Unfortunately there will always be something out there, lurking, and evolving to outsmart our immunity, which is why it is so imperative to address our own immune response at a personal level. If you’re reading this and wondering what you can do to “help”, I can tell you that the changes you make now will not only better prepare you, but better prepare those who don’t have the luxury to simply sleep more or eat more fruits and vegetables in order to amp up their immune response. Anything you can do to avoid being on the above bar graph in the future will greatly increase your chances of surviving not just the next pandemic (because, not to sound alarmist, there will be a next) but bouts against the seasonal flu, bacterial infection, fungal infection, and or any other kind of infection as well.


Four Spokes of the Wellness Wheel

If you’re like me, and would rather have someone spell it out than rely on inference, follow the below suggestions most of the time, and you’ll be off to one hell of a start at supersizing your goalie, ahem, immune response. 

  • Sleep– In a world that deprioritizes sleep, make it YOUR priority and strive to attain at least 7-8 hours a night.
  • Dietary Patterns– Consume a diet composed of mostly fruits, vegetables, whole grains, beans, nuts, seeds, and water, most of the time.
  • Exercise– Strive to attain at least 150 minutes of moderate intensity physical activity each and every week. The best kind of exercise is firstly the one you enjoy doing.
  • Stress– Don’t take on too much, meditate, be grateful for what you have, and be nice to a stranger (and your significant other, of course). 

There isn’t any magic pill or potion in existence (that we know of yet) that will give you and your health the bang for your buck that following these four things can provide. What’s good for the goose, is good for the gander, so while following stay-at-home orders, try to set the tone for your entire family. These recommendations are based on the scientific consensus so please, until years of new research and thousands of data points emerge to state definitively that you should put your efforts elsewhere, follow these guidelines.
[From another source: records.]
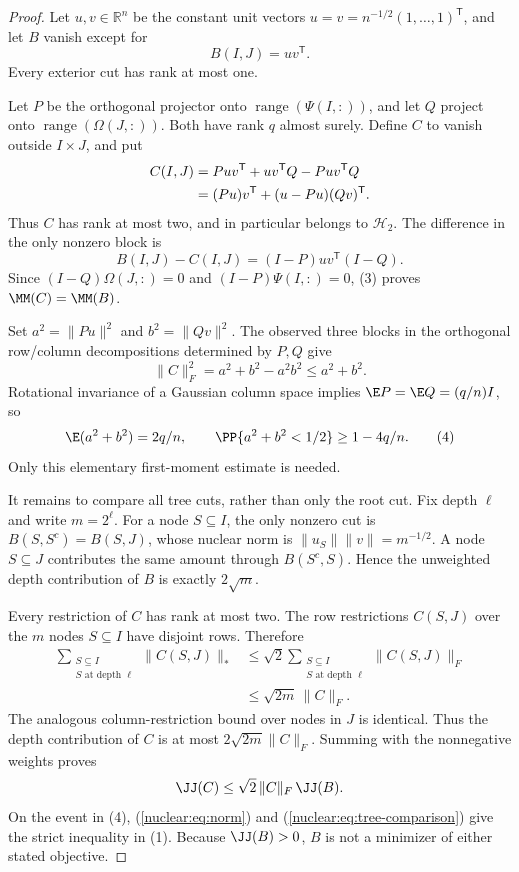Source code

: \documentclass[11pt,oneside,openany,a4paper]{book}
\numberwithin{equation}{chapter}
\theoremstyle{definition}
\theoremstyle{remark}
\newcommand{\HH}{\mathcal H}\newcommand{\SSS}{\mathcal S}
\begin{document}
\begin{proof}
Let $u,v\in\mathbb R^n$ be the constant unit vectors
$u=v=n^{-1/2}(1,\ldots,1)^{\mathsf T}$, and let $B$ vanish except for
\[
 B(I,J)=uv^{\mathsf T}.
\]
Every exterior cut has rank at most one.

Let $P$ be the orthogonal projector onto
$\operatorname{range}(\Psi(I,:))$, and let $Q$ project onto
$\operatorname{range}(\Omega(J,:))$. Both have rank $q$ almost surely.
Define $C$ to vanish outside $I\times J$, and put
\begin{align}
 C(I,J)
 &=Puv^{\mathsf T}+uv^{\mathsf T}Q-Puv^{\mathsf T}Q \notag\\
 &=(Pu)v^{\mathsf T}+(u-Pu)(Qv)^{\mathsf T}.
 \label{nuclear:eq:competitor}
\end{align}
Thus $C$ has rank at most two, and in particular belongs to $\HH_2$.
The difference in the only nonzero block is
\[
 B(I,J)-C(I,J)=(I-P)uv^{\mathsf T}(I-Q).
 \tag{3}
\]
Since $(I-Q)\Omega(J,:)=0$ and $(I-P)\Psi(I,:)=0$, (3) proves
$\MM(C)=\MM(B)$.

Set $a^2=\|Pu\|^2$ and $b^2=\|Qv\|^2$. The observed three blocks in the
orthogonal row/column decompositions determined by $P,Q$ give
\begin{equation}\label{nuclear:eq:norm}
 \|C\|_F^2=a^2+b^2-a^2b^2\le a^2+b^2.
\end{equation}
Rotational invariance of a Gaussian column space implies
$\E P=\E Q=(q/n)I$, so
\[
 \E(a^2+b^2)=2q/n,\qquad
 \PP\{a^2+b^2<1/2\}\ge1-4q/n.
 \tag{4}
\]
Only this elementary first-moment estimate is needed.

It remains to compare all tree cuts, rather than only the root cut.
Fix depth $\ell$ and write $m=2^\ell$. For a node $S\subseteq I$,
the only nonzero cut is $B(S,S^c)=B(S,J)$, whose nuclear norm is
$\|u_S\|\|v\|=m^{-1/2}$. A node $S\subseteq J$ contributes
the same amount through $B(S^c,S)$. Hence the unweighted depth
contribution of $B$ is exactly $2\sqrt m$.

Every restriction of $C$ has rank at most two. The row restrictions
$C(S,J)$ over the $m$ nodes $S\subseteq I$ have disjoint rows. Therefore
\begin{align*}
 \sum_{\substack{S\subseteq I\\S\text{ at depth }\ell}}
 \|C(S,J)\|_*
 &\le\sqrt2
 \sum_{\substack{S\subseteq I\\S\text{ at depth }\ell}}
 \|C(S,J)\|_F\\
 &\le\sqrt{2m}\,\|C\|_F.
\end{align*}
The analogous column-restriction bound over nodes in $J$ is identical.
Thus the depth contribution of $C$ is at most
$2\sqrt{2m}\|C\|_F$. Summing with the nonnegative weights proves
\begin{equation}\label{nuclear:eq:tree-comparison}
 \JJ(C)\le\sqrt2\,\|C\|_F\,\JJ(B).
\end{equation}
On the event in (4), (\ref{nuclear:eq:norm}) and
(\ref{nuclear:eq:tree-comparison}) give the strict inequality in (1).
Because $\JJ(B)>0$, $B$ is not a minimizer of either stated objective.


\end{proof}
\end{document}
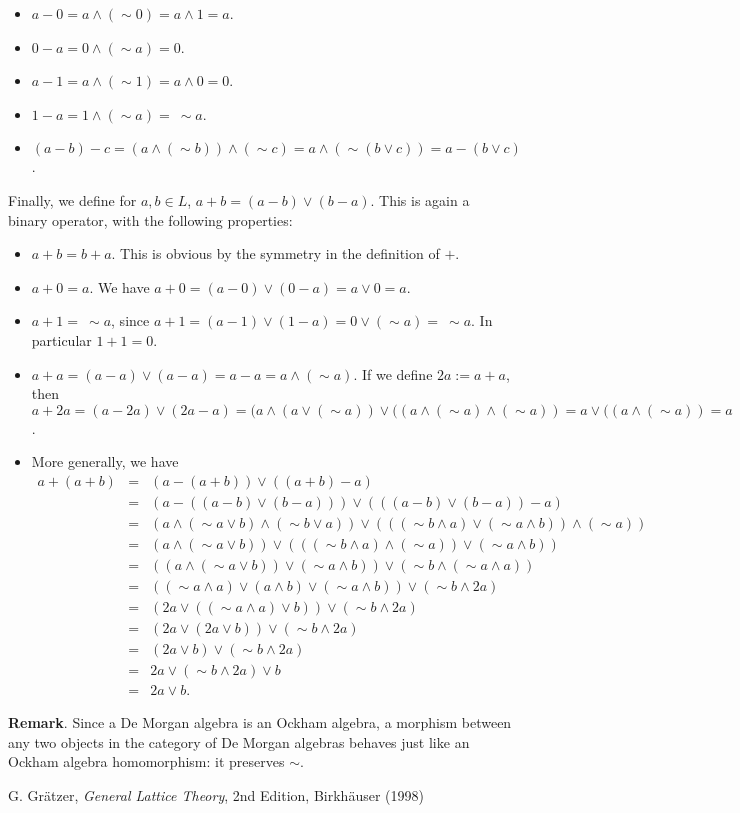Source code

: \documentclass[12pt]{article}
\begin{document}
\begin{itemize}
\item $a-0 = a\wedge (\sim 0)=a\wedge 1 =a$.
\item $0-a = 0\wedge (\sim a)=0$.
\item $a-1 = a\wedge (\sim 1)=a\wedge 0=0$.
\item $1-a = 1\wedge (\sim a)=\ \sim a$.
\item $(a-b)-c=(a\wedge (\sim b))\wedge (\sim c)=a\wedge (\sim (b\vee c))=a-(b\vee c)$.
\end{itemize}

Finally, we define for $a,b\in L$, $a+b=(a-b)\vee (b-a)$.  This is again a binary operator, with the following properties:

\begin{itemize}
\item $a+b=b+a$.  This is obvious by the symmetry in the definition of $+$.
\item $a+0=a$.  We have $a+0=(a-0)\vee (0-a)=a\vee 0=a$.
\item $a+1=\ \sim a$, since $a+1=(a-1)\vee (1-a)=0\vee (\sim a)=\ \sim a$.  In particular $1+1=0$.
\item $a+a=(a-a)\vee(a-a)=a-a=a\wedge (\sim a)$.  If we define $2a:=a+a$, then $a+2a=(a-2a)\vee (2a-a)=(a\wedge (a\vee (\sim a))\vee ((a\wedge (\sim a)\wedge (\sim a))=a\vee ((a\wedge (\sim a))=a$.
\item More generally, we have 
\begin{eqnarray*}
a+(a+b) &=& (a-(a+b))\vee ((a+b)-a) \\
&=&(a-((a-b)\vee(b-a)))\vee (((a-b)\vee(b-a))-a) \\ 
&=&(a\wedge (\sim a\vee b)\wedge (\sim b\vee a))\vee (((\sim b \wedge a)\vee (\sim a\wedge b))\wedge (\sim a)) \\
&=& (a\wedge (\sim a\vee b))\vee (((\sim b\wedge a)\wedge (\sim a))\vee (\sim a\wedge b)) \\
&=& ((a\wedge (\sim a\vee b))\vee (\sim a\wedge b)) \vee (\sim b\wedge (\sim a\wedge a)) \\ 
&=& ((\sim a\wedge a) \vee (a\wedge b)\vee (\sim a \wedge b))\vee (\sim b\wedge 2a) \\
&=& (2a \vee ((\sim a \wedge a)\vee b))\vee (\sim b\wedge 2a) \\
&=& (2a \vee (2a \vee b))\vee (\sim b\wedge 2a) \\
&=& (2a \vee b)\vee (\sim b\wedge 2a) \\
&=& 2a \vee (\sim b \wedge 2a) \vee b \\ 
&=& 2a \vee b.
\end{eqnarray*}
\end{itemize}

\textbf{Remark}.  Since a De Morgan algebra is an Ockham algebra, a morphism between any two objects in the category of De Morgan algebras behaves just like an Ockham algebra homomorphism: it preserves $\sim$.

\begin{thebibliography}{6}
 G. Gr\"atzer, {\it General Lattice Theory}, 2nd Edition, Birkh\"auser (1998)
\end{thebibliography}
\end{document}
I’d be remiss if I didn’t throw a little extra love in there for the importance of exercise, since I’m, you know, a personal trainer and all. Exercise helps our immunity in many ways, but perhaps the most important is through the mobilization of natural killer cells. The nuts and bolts of this process is that when we work out, whether it be a walk/run 5k, a 30 minute interval workout, or walking up and down the five flights of stairs at work several times, these natural killer cells (scary name, admittedly, and those potential infections should be scared) start circulating throughout the bloodstream. They inevitably make their way to sites of inflammation and seek out unwanted pathogens and/or damaged cells to help the best that they can.

The only time when exercise (especially moderate-high intensity) should probably be replaced by additional sleep and hydration, is when your body is actively fighting off infection or actually infected with something. The last thing your body needs when it is fending off a bacterial boogeyman is a high intensity workout that can potentially add another stressor to the allostatic load.  Nothing can you bring you back to life more quickly than a good night’s sleep, and no, you can’t “sweat out an illness”.


The Bottom Line

Circling back to the main point of this article, I want to implore all of us to refocus our efforts. Not at avoiding the unavoidable thing of occasionally being under the weather, but to amp up our own respective immunities. Do yourself and humanity a favor, address your immune system by getting your goalie to the weight room, and don’t forget to “shrink your goal” by washing your hands.